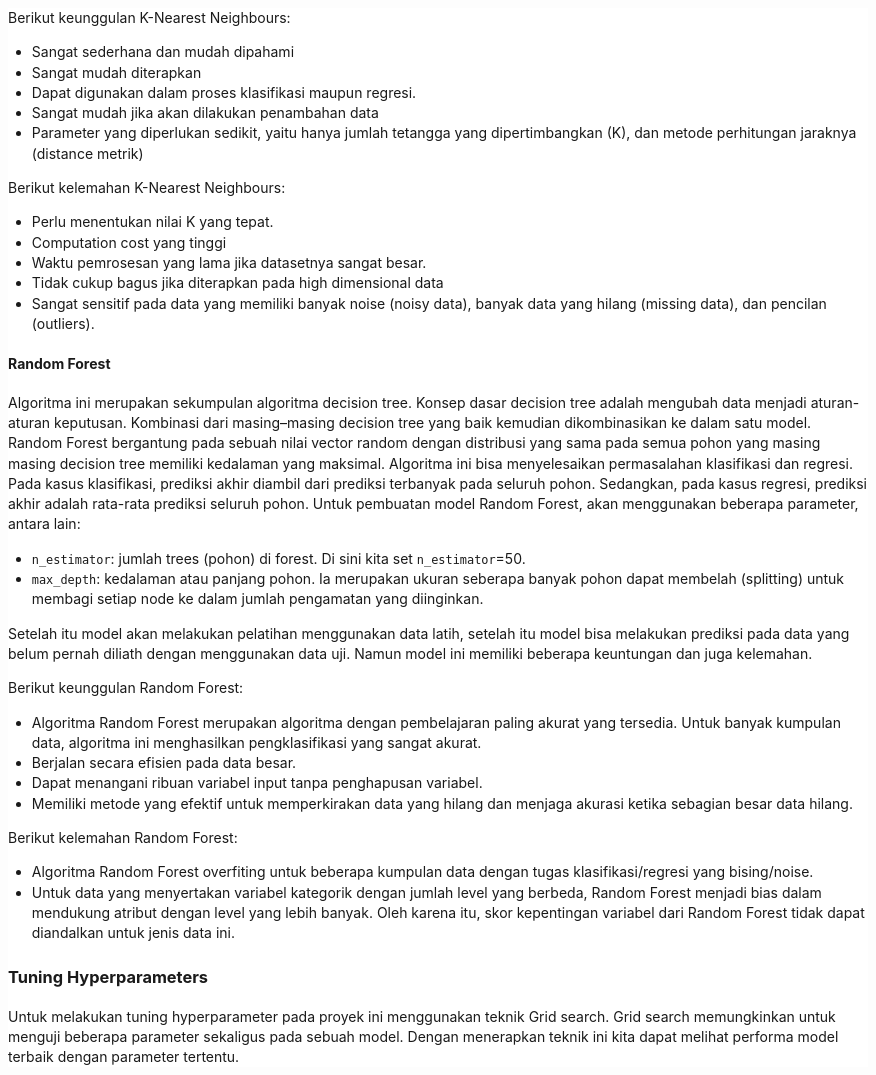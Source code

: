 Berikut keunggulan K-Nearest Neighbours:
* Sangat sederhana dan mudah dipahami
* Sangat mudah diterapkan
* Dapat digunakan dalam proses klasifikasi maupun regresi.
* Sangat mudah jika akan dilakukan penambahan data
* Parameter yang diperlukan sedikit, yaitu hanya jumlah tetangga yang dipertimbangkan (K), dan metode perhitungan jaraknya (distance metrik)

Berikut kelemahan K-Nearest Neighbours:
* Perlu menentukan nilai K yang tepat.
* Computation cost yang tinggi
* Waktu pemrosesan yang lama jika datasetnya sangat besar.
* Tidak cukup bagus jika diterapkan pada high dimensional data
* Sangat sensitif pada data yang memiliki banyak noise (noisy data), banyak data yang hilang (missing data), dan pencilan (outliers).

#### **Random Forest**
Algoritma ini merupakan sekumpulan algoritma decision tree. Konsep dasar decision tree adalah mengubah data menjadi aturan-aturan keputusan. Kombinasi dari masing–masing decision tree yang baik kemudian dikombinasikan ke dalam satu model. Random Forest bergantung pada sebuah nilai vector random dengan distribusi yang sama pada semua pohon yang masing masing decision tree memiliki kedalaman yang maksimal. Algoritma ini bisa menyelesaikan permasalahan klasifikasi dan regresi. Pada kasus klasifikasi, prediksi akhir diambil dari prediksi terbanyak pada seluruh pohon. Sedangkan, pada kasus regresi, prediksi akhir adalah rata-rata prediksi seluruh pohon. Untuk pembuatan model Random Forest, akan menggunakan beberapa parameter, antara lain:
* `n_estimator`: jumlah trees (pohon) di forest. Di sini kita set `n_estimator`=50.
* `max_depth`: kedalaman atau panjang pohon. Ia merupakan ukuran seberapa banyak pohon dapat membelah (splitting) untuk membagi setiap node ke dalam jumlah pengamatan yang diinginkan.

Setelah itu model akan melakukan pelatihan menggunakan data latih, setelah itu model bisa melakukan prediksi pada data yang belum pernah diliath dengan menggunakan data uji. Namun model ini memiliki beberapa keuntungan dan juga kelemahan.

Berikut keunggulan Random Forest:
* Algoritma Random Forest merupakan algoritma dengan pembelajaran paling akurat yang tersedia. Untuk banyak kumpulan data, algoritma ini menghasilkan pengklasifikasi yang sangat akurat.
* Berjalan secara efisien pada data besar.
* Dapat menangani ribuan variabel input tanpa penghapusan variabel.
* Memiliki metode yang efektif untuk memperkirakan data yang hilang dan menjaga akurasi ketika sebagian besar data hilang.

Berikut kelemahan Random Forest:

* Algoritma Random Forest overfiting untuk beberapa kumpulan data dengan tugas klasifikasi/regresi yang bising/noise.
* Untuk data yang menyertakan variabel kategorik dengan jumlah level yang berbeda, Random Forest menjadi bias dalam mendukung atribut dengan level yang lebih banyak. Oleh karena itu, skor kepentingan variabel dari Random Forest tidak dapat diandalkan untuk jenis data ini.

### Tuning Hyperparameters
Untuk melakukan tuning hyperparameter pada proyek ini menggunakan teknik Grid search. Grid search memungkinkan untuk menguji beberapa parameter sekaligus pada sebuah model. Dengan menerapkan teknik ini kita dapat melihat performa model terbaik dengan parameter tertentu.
--------------------------------------------------
**Problem to solve**
Repeat exactly the lines of the listing above, from the one with "K yang tepat." down to the one with "pengamatan yang diinginkan."; both of those lines belong in the range.

**Response area**
* Perlu menentukan nilai K yang tepat.
* Computation cost yang tinggi
* Waktu pemrosesan yang lama jika datasetnya sangat besar.
* Tidak cukup bagus jika diterapkan pada high dimensional data
* Sangat sensitif pada data yang memiliki banyak noise (noisy data), banyak data yang hilang (missing data), dan pencilan (outliers).

#### **Random Forest**
Algoritma ini merupakan sekumpulan algoritma decision tree. Konsep dasar decision tree adalah mengubah data menjadi aturan-aturan keputusan. Kombinasi dari masing–masing decision tree yang baik kemudian dikombinasikan ke dalam satu model. Random Forest bergantung pada sebuah nilai vector random dengan distribusi yang sama pada semua pohon yang masing masing decision tree memiliki kedalaman yang maksimal. Algoritma ini bisa menyelesaikan permasalahan klasifikasi dan regresi. Pada kasus klasifikasi, prediksi akhir diambil dari prediksi terbanyak pada seluruh pohon. Sedangkan, pada kasus regresi, prediksi akhir adalah rata-rata prediksi seluruh pohon. Untuk pembuatan model Random Forest, akan menggunakan beberapa parameter, antara lain:
* `n_estimator`: jumlah trees (pohon) di forest. Di sini kita set `n_estimator`=50.
* `max_depth`: kedalaman atau panjang pohon. Ia merupakan ukuran seberapa banyak pohon dapat membelah (splitting) untuk membagi setiap node ke dalam jumlah pengamatan yang diinginkan.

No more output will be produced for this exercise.